1.2. Les prisons du XIXéme siècle : grand enfermement et « fermeture » des prisons

A l’automne 1791, le code de procédure pénale est promulgué. Il présente la prison comme la peine principale de droit commun, sous l’influence des discours des philanthropes et notamment de C. Beccaria379 qui, dans son ouvrage Des délits et des peines, dénonce l’arbitraire de la justice et la barbarie des châtiments et milite en faveur de la légalité et de la douceur des peines. Les philanthropes sont animés par le souci constant d’introduire de l’humanité dans le traitement pour mener à bien une réforme morale de la personne détenue. Ils agissent selon une logique hygiéniste et veulent assainir les prisons. Ils revendiquent également l’instauration d’un contrôle des établissements pénitentiaires par la société civile. Pour ces penseurs, le détenu est coupable d’un acte répréhensible mais aussi victime d’une société désorganisée et d’un système pénitentiaire néfaste. Une volonté réformatrice des lieux d’enfermement est affichée mais elle peine à s’appliquer, leur idéologie se traduisant peu en actes : la rationalité budgétaire prend rapidement le pas sur les ambitions moralisatrices. De plus, en 1827, la publication des premières statistiques portant sur la récidive révèle l’ampleur du phénomène et conduit de nombreux acteurs à s’élever contre un régime de détention jugé trop laxiste380. Les influences philanthropiques se dissipent face à un régime drastique.

Il est attendu du gouvernement en place des mesures plus coercitives pour assurer une meilleure défense de la société à l’instar des modèles étrangers, notamment anglais et américain. Au cours du XIXéme siècle, la politique pénitentiaire se veut rigoureuse, redoutable et les politiques affichent la volonté d’isoler les détenus afin d’éviter la récidive. Les discours sur l’amendement des détenus promeuvent leur isolement381 pour éviter que la prison devienne une « école du crime ». Pour être réformés, les détenus doivent être isolés les uns des autres mais aussi protégés des relations extérieures qui les pervertissent. Selon les penseurs de l’époque, les échanges entre le détenu et ses proches sont perçus comme une source de dépravation. Ces liens entravent la réforme de l’âme du détenu382. Les objectifs de rééducation entraînent donc une grande restriction des liens entre le détenu et leurs proches. A cela, s’ajoutent des préoccupations hygiénistes. En effet, cette période est marquée par de grandes épidémies qui frappent nombreux détenus. Les solutions préconisées sur le plan médical renforcent les mesures destinées à combattre la contamination morale des détenus. La cellularisation et la restriction des possibilités de visite et de correspondance doivent lutter contre les risques moraux et les risques infectieux de la prison. Les visites des familles et les correspondances sont limitées par la circulaire du 2 octobre 1836 car les proches des détenus, contaminés lors de leur venue en prison, pourraient propager les épidémies au sein de la population civile. Néanmoins, au cours de cette période de « grand enferment », les familles restent autorisées à apporter de la nourriture aux détenus, comme l’atteste cet extrait du règlement général des prisons départementales383, publié le 30 octobre 1841 :

‘Art. 104. Lettres, secours et aliments du dehors.
Les condamnés pourront recevoir des lettres et des secours du dehors, dans les limites du Règlement de la maison.
Ils pourront, outre les aliments, recevoir du dehors tous autres objets autorisés, en se conformant aux prescriptions de l’article 62 du présent Règlement.
Art. 62. Restrictions alimentaires imposées aux condamnés.
Les condamnés peuvent être autorisés individuellement, par le préfet ou par le sous-préfet, sur l’avis de la commission de surveillance, à recevoir de leurs familles, ou à faire venir du dehors, les aliments dont l’usage aura été autorisé par le Règlement de la prison.’

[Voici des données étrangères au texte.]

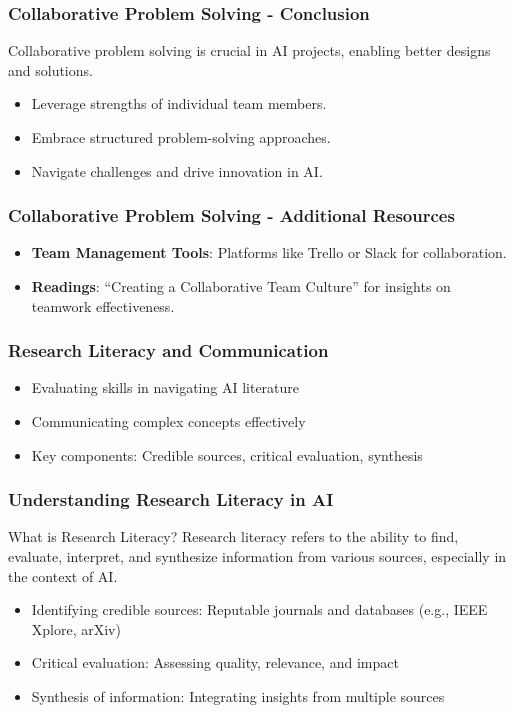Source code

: \documentclass{beamer}
\begin{document}
\begin{frame}[fragile]
    \frametitle{Collaborative Problem Solving - Conclusion}
    Collaborative problem solving is crucial in AI projects, enabling better designs and solutions. 
    \begin{itemize}
        \item Leverage strengths of individual team members.
        \item Embrace structured problem-solving approaches.
        \item Navigate challenges and drive innovation in AI.
    \end{itemize}
\end{frame}

\begin{frame}[fragile]
    \frametitle{Collaborative Problem Solving - Additional Resources}
    \begin{itemize}
        \item \textbf{Team Management Tools}: Platforms like Trello or Slack for collaboration.
        \item \textbf{Readings}: “Creating a Collaborative Team Culture” for insights on teamwork effectiveness.
    \end{itemize}
\end{frame}

\begin{frame}[fragile]
    \frametitle{Research Literacy and Communication}
    \begin{itemize}
        \item Evaluating skills in navigating AI literature
        \item Communicating complex concepts effectively
        \item Key components: Credible sources, critical evaluation, synthesis
    \end{itemize}
\end{frame}

\begin{frame}[fragile]
    \frametitle{Understanding Research Literacy in AI}
    \begin{block}{What is Research Literacy?}
        Research literacy refers to the ability to find, evaluate, interpret, and synthesize information from various sources, especially in the context of AI.
    \end{block}
    
    \begin{itemize}
        \item Identifying credible sources: Reputable journals and databases (e.g., IEEE Xplore, arXiv)
        \item Critical evaluation: Assessing quality, relevance, and impact
        \item Synthesis of information: Integrating insights from multiple sources
    \end{itemize}
\end{frame}
\end{document}
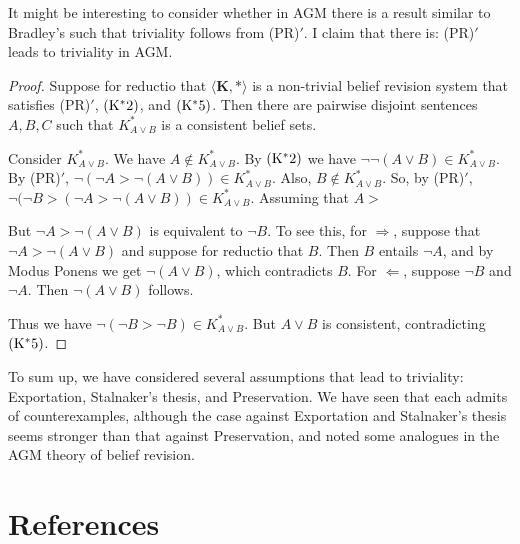 \documentclass[12pt]{article}
\begin{document}
It might be interesting to consider whether in AGM there is a result similar to Bradley's such that triviality follows from (PR)$'$. I claim that there is: (PR)$'$ leads to triviality in AGM.

\begin{proof}

Suppose for reductio that $\langle \mathbf{K}, * \rangle$ is a non-trivial belief revision system that satisfies (PR)$'$, $\pst{*2}$, and $\pst{*5}$. Then there are pairwise disjoint sentences $A,B,C$ such that $K_{A\lor B}^*$ is a consistent belief sets.

Consider $K_{A\lor B}^*$. We have $A \not\in K_{A\lor B}^*$. By $\pst{*2}$ we have $\neg\neg(A\lor B) \in K_{A\lor B}^*$. By (PR)$'$, $\neg (\neg A>\neg(A\lor B))\in K_{A\lor B}^*$. Also, $B\not\in K_{A\lor B}^*$. So, by (PR)$'$, $\neg(\neg B > (\neg A > \neg(A\lor B)) \in K_{A\lor B}^*$. Assuming that $A>$

But $\neg A > \neg(A\lor B)$ is equivalent to $\neg B$. To see this, for $\Rightarrow$, suppose that $\neg A > \neg(A\lor B)$ and suppose for reductio that $B$. Then $B$ entails $\neg A$, and by Modus Ponens we get $\neg(A\lor B)$, which contradicts $B$. For $\Leftarrow$, suppose $\neg B$ and $\neg A$. Then $\neg(A\lor B)$ follows.

Thus we have $\neg(\neg B > \neg B) \in K_{A\lor B}^*$. But $A\lor B$ is consistent, contradicting $\pst{*5}$.
\end{proof}

To sum up, we have considered several assumptions that lead to triviality: Exportation, Stalnaker's thesis, and Preservation. We have seen that each admits of counterexamples, although the case against Exportation and Stalnaker's thesis seems stronger than that against Preservation, and noted some analogues in the AGM theory of belief revision.

\section*{References}
\end{document}
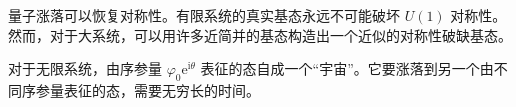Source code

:\begin{keypoints}
\item 量子涨落可以恢复对称性。有限系统的真实基态永远不可能破坏 $U(1)$ 对称性。然而，对于大系统，可以用许多近简并的基态构造出一个近似的对称性破缺基态。
\item 对于无限系统，由序参量 $\varphi_0\mathrm{e}^{\mathrm{i}\theta}$ 表征的态自成一个“宇宙”。它要涨落到另一个由不同序参量表征的态，需要无穷长的时间。
\end{keypoints}


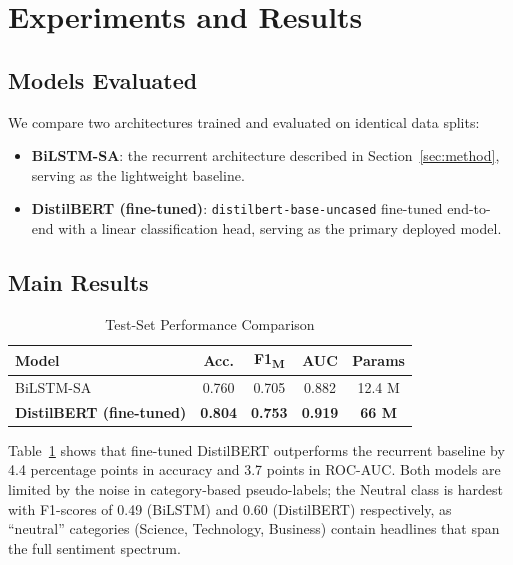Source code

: \documentclass[conference]{IEEEtran}
\begin{document}
\section{Experiments and Results}
\label{sec:experiments}

\subsection{Models Evaluated}
We compare two architectures trained and evaluated on identical
data splits:

\begin{itemize}
  \item \textbf{BiLSTM-SA}: the recurrent architecture described in
        Section~\ref{sec:method}, serving as the lightweight baseline.
  \item \textbf{DistilBERT (fine-tuned)}: \texttt{distilbert-base-uncased}
        fine-tuned end-to-end with a linear classification head,
        serving as the primary deployed model.
\end{itemize}

\subsection{Main Results}

\begin{table}[h]
\caption{Test-Set Performance Comparison}
\label{tab:results}
\centering
\begin{tabular}{lcccc}
\toprule
\textbf{Model} & \textbf{Acc.} & \textbf{F1\textsubscript{M}} &
\textbf{AUC} & \textbf{Params} \\
\midrule
BiLSTM-SA       & 0.760 & 0.705 & 0.882 & 12.4 M \\
\midrule
\textbf{DistilBERT (fine-tuned)} & \textbf{0.804} & \textbf{0.753} & \textbf{0.919} & \textbf{66 M} \\
\bottomrule
\end{tabular}
\end{table}

Table~\ref{tab:results} shows that fine-tuned DistilBERT outperforms
the recurrent baseline by 4.4 percentage points in accuracy and 3.7
points in ROC-AUC. Both models are limited by the noise in
category-based pseudo-labels; the Neutral class is hardest with
F1-scores of 0.49 (BiLSTM) and 0.60 (DistilBERT) respectively,
as ``neutral'' categories (Science, Technology, Business) contain
headlines that span the full sentiment spectrum.
\end{document}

L’année 1885 marque un nouveau changement dans les politiques pénales par suite de l’adoption de deux lois : la première concerne la relégation outre-mer des délinquants multirécidivistes et la seconde la libération conditionnelle pour bonne conduite. Alors que la seconde représente une avancée concernant la question des liens familiaux (les détenus peuvent rejoindre leur famille plus rapidement en cas de « bonne conduite »), la première s’avère particulièrement destructrice des liens familiaux : les proches des détenus envoyés dans les différentes colonies françaises sont privés de contacts. Cette loi s’ajoute à celle promulguée en 1854 sur la transportation des condamnés aux travaux forcés. Le début de la transportation des forçats remonte à la fin du XVIIème siècle, même si cette pratique a été largement plus répandue au cours du XVIIIème siècle, permettant ainsi à la population carcérale en France de diminuer très sensiblement. Néanmoins, les périodes de transferts des détenus en Guyane ou en Nouvelle Calédonie et des forçats en Amérique pour l’exécution de leur peine ou de travaux forcés sont révolues. Le 22 novembre 1938, la transportation des condamnés est abolie mais la relégation persiste jusqu’en 1970 où elle est définitivement abolie après que la loi du 6 juillet 1942 en ait déjà limité considérablement la portée. Les relégations révèlent en quoi la problématique des liens familiaux était ignorée : la question de l’éloignement familial ne se posait pas. Néanmoins, les relégués ayant prouvé une « repentance sincère », pouvaient demander que leurs proches les rejoignent dans les colonies, leur transport étant assuré gratuitement. Cette mesure était cependant limitée à un nombre très restreint de détenus et peu d’épouses choisissaient de rejoindre leur mari.

S’instaure ensuite un « temps immobile »384 où le régime pénitentiaire se veut toujours drastique. Les périodes de guerre sont particulièrement rigoureuses dans les prisons dont l’effectif de détenu enfle alors que la nourriture manque et qu’un froid aride s’installe durablement dans les établissements. Au cours de la première guerre mondiale, les prisons s’ouvrent à la société civile. En effet, sous la période de Vichy notamment, les établissements ne seront plus à même de nourrir et soigner les détenus. Les familles sont autorisées à apporter des colis et des associations caritatives sont sollicitées pour soigner les détenus.

Notes
379.

BECCARIA C., Des délits et des peines, Paris, Flammarion, 1991 (1764).

380.

« Le jugement d’un Guizot, d’un Thiers, d’un Rémusat ou d’un Duchâtel est sans appel : la prison coûte cher et elle n’a que des effets négatifs : elle produit ces trois fléaux que sont l’épidémie, l’homosexualité et la récidive. », in CARLIER C., «  Histoire de l’administration pénitentiaire, Les prisons du XIXè siècle », http://www.criminocorpus.cnrs.fr/article161.html.

381.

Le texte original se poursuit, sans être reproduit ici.